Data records
+++
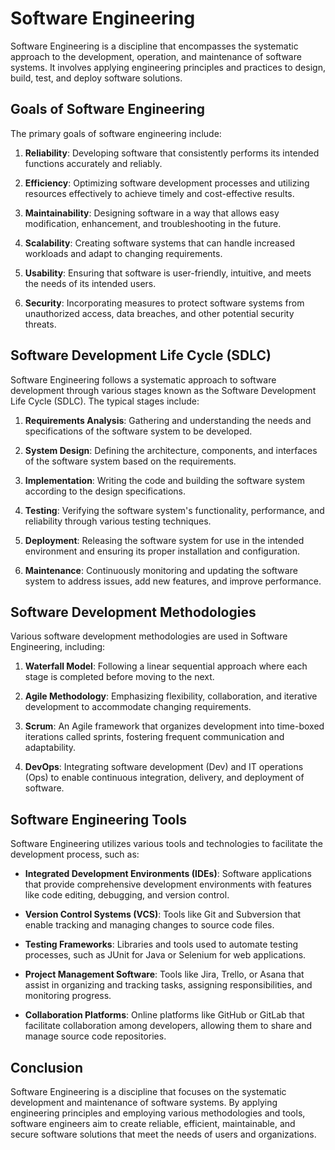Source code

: # Software Engineering

Software Engineering is a discipline that encompasses the systematic approach to the development, operation, and maintenance of software systems. It involves applying engineering principles and practices to design, build, test, and deploy software solutions.

## Goals of Software Engineering

The primary goals of software engineering include:

1. **Reliability**: Developing software that consistently performs its intended functions accurately and reliably.

2. **Efficiency**: Optimizing software development processes and utilizing resources effectively to achieve timely and cost-effective results.

3. **Maintainability**: Designing software in a way that allows easy modification, enhancement, and troubleshooting in the future.

4. **Scalability**: Creating software systems that can handle increased workloads and adapt to changing requirements.

5. **Usability**: Ensuring that software is user-friendly, intuitive, and meets the needs of its intended users.

6. **Security**: Incorporating measures to protect software systems from unauthorized access, data breaches, and other potential security threats.

## Software Development Life Cycle (SDLC)

Software Engineering follows a systematic approach to software development through various stages known as the Software Development Life Cycle (SDLC). The typical stages include:

1. **Requirements Analysis**: Gathering and understanding the needs and specifications of the software system to be developed.

2. **System Design**: Defining the architecture, components, and interfaces of the software system based on the requirements.

3. **Implementation**: Writing the code and building the software system according to the design specifications.

4. **Testing**: Verifying the software system's functionality, performance, and reliability through various testing techniques.

5. **Deployment**: Releasing the software system for use in the intended environment and ensuring its proper installation and configuration.

6. **Maintenance**: Continuously monitoring and updating the software system to address issues, add new features, and improve performance.

## Software Development Methodologies

Various software development methodologies are used in Software Engineering, including:

1. **Waterfall Model**: Following a linear sequential approach where each stage is completed before moving to the next.

2. **Agile Methodology**: Emphasizing flexibility, collaboration, and iterative development to accommodate changing requirements.

3. **Scrum**: An Agile framework that organizes development into time-boxed iterations called sprints, fostering frequent communication and adaptability.

4. **DevOps**: Integrating software development (Dev) and IT operations (Ops) to enable continuous integration, delivery, and deployment of software.

## Software Engineering Tools

Software Engineering utilizes various tools and technologies to facilitate the development process, such as:

- **Integrated Development Environments (IDEs)**: Software applications that provide comprehensive development environments with features like code editing, debugging, and version control.

- **Version Control Systems (VCS)**: Tools like Git and Subversion that enable tracking and managing changes to source code files.

- **Testing Frameworks**: Libraries and tools used to automate testing processes, such as JUnit for Java or Selenium for web applications.

- **Project Management Software**: Tools like Jira, Trello, or Asana that assist in organizing and tracking tasks, assigning responsibilities, and monitoring progress.

- **Collaboration Platforms**: Online platforms like GitHub or GitLab that facilitate collaboration among developers, allowing them to share and manage source code repositories.

## Conclusion

Software Engineering is a discipline that focuses on the systematic development and maintenance of software systems. By applying engineering principles and employing various methodologies and tools, software engineers aim to create reliable, efficient, maintainable, and secure software solutions that meet the needs of users and organizations.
+++
--- What the task requires ---
Please repeat the data above exactly as it appears, pictures excluded.

--- Problem solution ---
Source code

: # Software Engineering

Software Engineering is a discipline that encompasses the systematic approach to the development, operation, and maintenance of software systems. It involves applying engineering principles and practices to design, build, test, and deploy software solutions.

## Goals of Software Engineering

The primary goals of software engineering include:

1. **Reliability**: Developing software that consistently performs its intended functions accurately and reliably.

2. **Efficiency**: Optimizing software development processes and utilizing resources effectively to achieve timely and cost-effective results.

3. **Maintainability**: Designing software in a way that allows easy modification, enhancement, and troubleshooting in the future.

4. **Scalability**: Creating software systems that can handle increased workloads and adapt to changing requirements.

5. **Usability**: Ensuring that software is user-friendly, intuitive, and meets the needs of its intended users.

6. **Security**: Incorporating measures to protect software systems from unauthorized access, data breaches, and other potential security threats.

## Software Development Life Cycle (SDLC)

Software Engineering follows a systematic approach to software development through various stages known as the Software Development Life Cycle (SDLC). The typical stages include:

1. **Requirements Analysis**: Gathering and understanding the needs and specifications of the software system to be developed.

2. **System Design**: Defining the architecture, components, and interfaces of the software system based on the requirements.

3. **Implementation**: Writing the code and building the software system according to the design specifications.

4. **Testing**: Verifying the software system's functionality, performance, and reliability through various testing techniques.

5. **Deployment**: Releasing the software system for use in the intended environment and ensuring its proper installation and configuration.

6. **Maintenance**: Continuously monitoring and updating the software system to address issues, add new features, and improve performance.

## Software Development Methodologies

Various software development methodologies are used in Software Engineering, including:

1. **Waterfall Model**: Following a linear sequential approach where each stage is completed before moving to the next.

2. **Agile Methodology**: Emphasizing flexibility, collaboration, and iterative development to accommodate changing requirements.

3. **Scrum**: An Agile framework that organizes development into time-boxed iterations called sprints, fostering frequent communication and adaptability.

4. **DevOps**: Integrating software development (Dev) and IT operations (Ops) to enable continuous integration, delivery, and deployment of software.

## Software Engineering Tools

Software Engineering utilizes various tools and technologies to facilitate the development process, such as:

- **Integrated Development Environments (IDEs)**: Software applications that provide comprehensive development environments with features like code editing, debugging, and version control.

- **Version Control Systems (VCS)**: Tools like Git and Subversion that enable tracking and managing changes to source code files.

- **Testing Frameworks**: Libraries and tools used to automate testing processes, such as JUnit for Java or Selenium for web applications.

- **Project Management Software**: Tools like Jira, Trello, or Asana that assist in organizing and tracking tasks, assigning responsibilities, and monitoring progress.

- **Collaboration Platforms**: Online platforms like GitHub or GitLab that facilitate collaboration among developers, allowing them to share and manage source code repositories.

## Conclusion

Software Engineering is a discipline that focuses on the systematic development and maintenance of software systems. By applying engineering principles and employing various methodologies and tools, software engineers aim to create reliable, efficient, maintainable, and secure software solutions that meet the needs of users and organizations.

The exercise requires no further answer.